7 000 m2 de locaux entièrement rénovés à La Timone

Le réseau pneumatique s’appuiera donc sur celui du métro et sera doté d’un process de triage presque entièrement automatisé. Près de 8 000 prélèvements par jour sont analysés par le pôle biologie de l’AP-HM. Auparavant les échantillons étaient acheminés par des coursiers, ou encore par les personnels des unités de soins eux-mêmes.

Le projet BioGénoPôle des Hôpitaux universitaires de Marseille a été conçu dans un objectif d’amélioration de l’ensemble de ces domaines d’activité, tant au niveau de l’efficacité que de la qualité de vie au travail. Il a obtenu un soutien financier du Comité interministériel de performance et de la modernisation de l’offre de soins (Copermo) à hauteur de 23 millions d’euros, soit la moitié du coût du projet total.

« Le projet BioGénoPôle va permettre de regrouper les différents services de biologie dans 7 000 m2 de locaux entièrement rénovés à La Timone, se félicite le professeur Lacarelle, cela inclut le PTRR et de nombreuses plateformes spécialisées : biologie moléculaire, biochimie spécialisée, séquençage à haut débit, cytométrie en flux, hématologie spécialisée, immunologie, spectrométrie de masse… ».

Libérer du temps pour le personnel

Bruno_Lacarelle ©AP-HM

Pour celui qui porte ce projet depuis des années, la robotisation ne remplace en aucun cas l’humain : « Elle est au contraire à son service, plaide-t-il, les résultats des examens urgents, par exemple, pourront être rendus dans des délais optimisés sans que les équipes aient à fournir de travail supplémentaire. Elles seront au contraire exonérées de certaines tâches purement organisationnelles. L’automatisation des tâches les plus simples fournit l’opportunité de se consacrer davantage aux domaines les plus complexes et innovants ».
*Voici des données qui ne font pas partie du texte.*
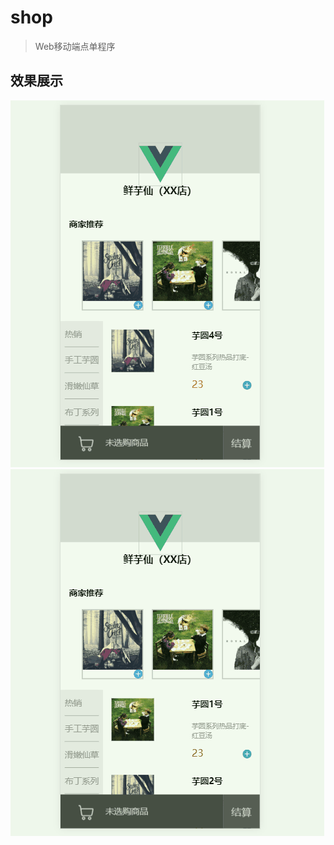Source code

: # shop

>Web移动端点单程序

## 效果展示

![页面滑动效果](https://github.com/zhghxy/shop/raw/master/build/shop1.gif "页面滑动效果")
![点单功能展示](https://github.com/zhghxy/shop/raw/master/build/shop2.gif "页面点单功能")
Et pour illustrer son propos, Bruno Lacarelle prend l’exemple d’une situation à laquelle les soignants sont confrontés tous les jours : « À La Conception, si un prélèvement est effectué au 6ème étage, il fallait le plus souvent qu’une aide-soignante descende jusqu’au 1er étage avant que des coursiers le transportent ensuite à La Timone ! Avec le pneumatique, il est à La Timone en moins de cinq minutes… ».